= Deborah Maine =

American public health expert

Deborah Maine is a US public health expert, epidemiologist and Professor of International health. UNFPA has credited her and her advocacy for better maternal health care as having helped save millions of lives. She directed the Averting Maternal Death and Disability Program (AMDD), which doubled the capacity for emergency obstetric care in several places in West Africa.

== Life ==
Maine studied anthropology at university, and began her career working with Margaret Mead at the Museum of Natural History, New York. She later turned to public health and epidemiology, and worked together with Allan Rosenfield within the field of international health to make sure that mothers are not left behind in the efforts to save children. In 1985, Maine and Rosenfield published the article Maternal Mortality – A Neglected Tragedy: Where is the M in MCH? in The Lancet, an article that drew attention to deaths of women in the third-world in pregnancy and childbirth. Efforts were made to improve access to health care for pregnant women in response to the article by international health groups. Their work helped give global attention to preventable maternal death. According to UNFPA, her advocacy for better maternal health care and access to emergency obstetric care might have saved millions of lives.

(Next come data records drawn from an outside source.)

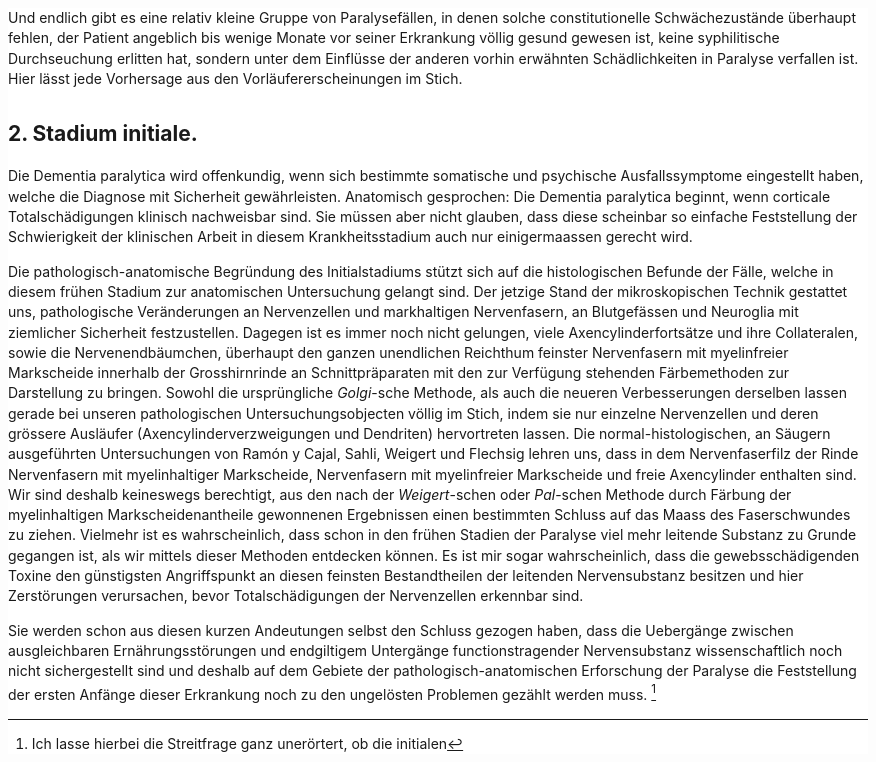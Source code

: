 Und endlich gibt es eine relativ kleine Gruppe von Paralysefällen, 
in denen solche constitutionelle Schwächezustände überhaupt fehlen, der 
Patient angeblich bis wenige Monate vor seiner Erkrankung völlig gesund 
gewesen ist, keine syphilitische Durchseuchung erlitten hat, sondern unter 
dem Einflüsse der anderen vorhin erwähnten Schädlichkeiten in Paralyse 
verfallen ist. Hier lässt jede Vorhersage aus den Vorläufererscheinungen 
im Stich. 

## 2. Stadium initiale. 

Die Dementia paralytica wird offenkundig, wenn sich bestimmte somatische und psychische Ausfallssymptome eingestellt haben, welche die 
Diagnose mit Sicherheit gewährleisten. Anatomisch gesprochen: Die Dementia paralytica beginnt, wenn corticale Totalschädigungen klinisch 
nachweisbar sind. Sie müssen aber nicht glauben, dass diese scheinbar so 
einfache Feststellung der Schwierigkeit der klinischen Arbeit in diesem 
Krankheitsstadium auch nur einigermaassen gerecht wird. 

Die pathologisch-anatomische Begründung des Initialstadiums 
stützt sich auf die histologischen Befunde der Fälle, welche in diesem frühen 
Stadium zur anatomischen Untersuchung gelangt sind. Der jetzige Stand 
der mikroskopischen Technik gestattet uns, pathologische Veränderungen 
an Nervenzellen und markhaltigen Nervenfasern, an Blutgefässen und 
Neuroglia mit ziemlicher Sicherheit festzustellen. Dagegen ist es immer 
noch nicht gelungen, viele Axencylinderfortsätze und ihre Collateralen, sowie 
die Nervenendbäumchen, überhaupt den ganzen unendlichen Reichthum 
feinster Nervenfasern mit myelinfreier Markscheide innerhalb der Grosshirnrinde an Schnittpräparaten mit den zur Verfügung stehenden Färbemethoden 
zur Darstellung zu bringen. Sowohl die ursprüngliche *Golgi*-sche Methode, als 
auch die neueren Verbesserungen derselben lassen gerade bei unseren pathologischen Untersuchungsobjecten völlig im Stich, indem sie nur einzelne 
Nervenzellen und deren grössere Ausläufer (Axencylinderverzweigungen und 
Dendriten) hervortreten lassen. Die normal-histologischen, an Säugern ausgeführten Untersuchungen von Ramón y Cajal, Sahli, Weigert und Flechsig 
lehren uns, dass in dem Nervenfaserfilz der Rinde Nervenfasern mit myelinhaltiger Markscheide, Nervenfasern mit myelinfreier Markscheide und freie 
Axencylinder enthalten sind. Wir sind deshalb keineswegs berechtigt, aus 
den nach der *Weigert*-schen oder *Pal*-schen Methode durch Färbung der 
myelinhaltigen Markscheidenantheile gewonnenen Ergebnissen einen bestimmten Schluss auf das Maass des Faserschwundes zu ziehen. Vielmehr 
ist es wahrscheinlich, dass schon in den frühen Stadien der Paralyse viel 
mehr leitende Substanz zu Grunde gegangen ist, als wir mittels dieser Methoden entdecken können. Es ist mir sogar wahrscheinlich, dass die gewebsschädigenden Toxine den günstigsten Angriffspunkt an diesen feinsten 
Bestandtheilen der leitenden Nervensubstanz besitzen und hier Zerstörungen verursachen, bevor Totalschädigungen der Nervenzellen erkennbar sind.

Sie werden schon aus diesen kurzen Andeutungen selbst den Schluss 
gezogen haben, dass die Uebergänge zwischen ausgleichbaren Ernährungsstörungen und endgiltigem Untergänge functionstragender Nervensubstanz 
wissenschaftlich noch nicht sichergestellt sind und deshalb auf dem Gebiete der pathologisch-anatomischen Erforschung der Paralyse die Feststellung der ersten Anfänge dieser Erkrankung noch zu den ungelösten 
Problemen gezählt werden muss. [^2]


[^1]: Diese anatomisch durchaus unrichtige und irreführende Bezeichnung hat
[^2]: Ich lasse hierbei die Streitfrage ganz unerörtert, ob die initialen
[^3]: Die Prüfung erfolgt selbstverständlich hei mittlerer Stärke diffusen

Maine has worked with women's reproductive health for thirty years, and during most of these years at the School of Public Health at Columbia University. Her main academic focus has been maternal morbidity and mortality. Between 1987 and 2005 Maine directed two international programs: The Prevention of Maternal Mortality Program, funded by the Carnegie Foundation, and The Averting Maternal Death and Disability Program (AMDD), funded by the Bill & Melinda Gates Foundation. The Prevention of Maternal Mortality Program gave technical support to eleven multidisciplinary teams in West Africa between 1987 and 1996. While the maternal health care got better, Maine identified a lack of focus on emergency obstetric care, and received the funds from the Gates Foundation to directly address the emergency care at hospitals in the region. The program received US$56 million from 1999 to 2005, and then received another $10 million for the second phase of the program. The program worked together with intergovernmental organizations such as UNICEF to scale up the work, and within the first 2–3 years, the capacity for emergency obstetric care in the region doubled. The Gates Foundation in its evaluation of the program stated that it "helped to fill a significant gap in global programming for maternal health. AMDD’s technical, programmatic, and financial assistance to implementing partners has greatly improved the quality and effectiveness of maternal health services. The worldwide scale of the AMDD project is unprecedented among safe motherhood programs."

Since 2005 she works at Boston University's School of Public Health, as a professor of international health and member of the Center for International Health and Development (CIHD). She has continued the focus on maternal morbidity and mortality, and also researched cervical cancer extensively.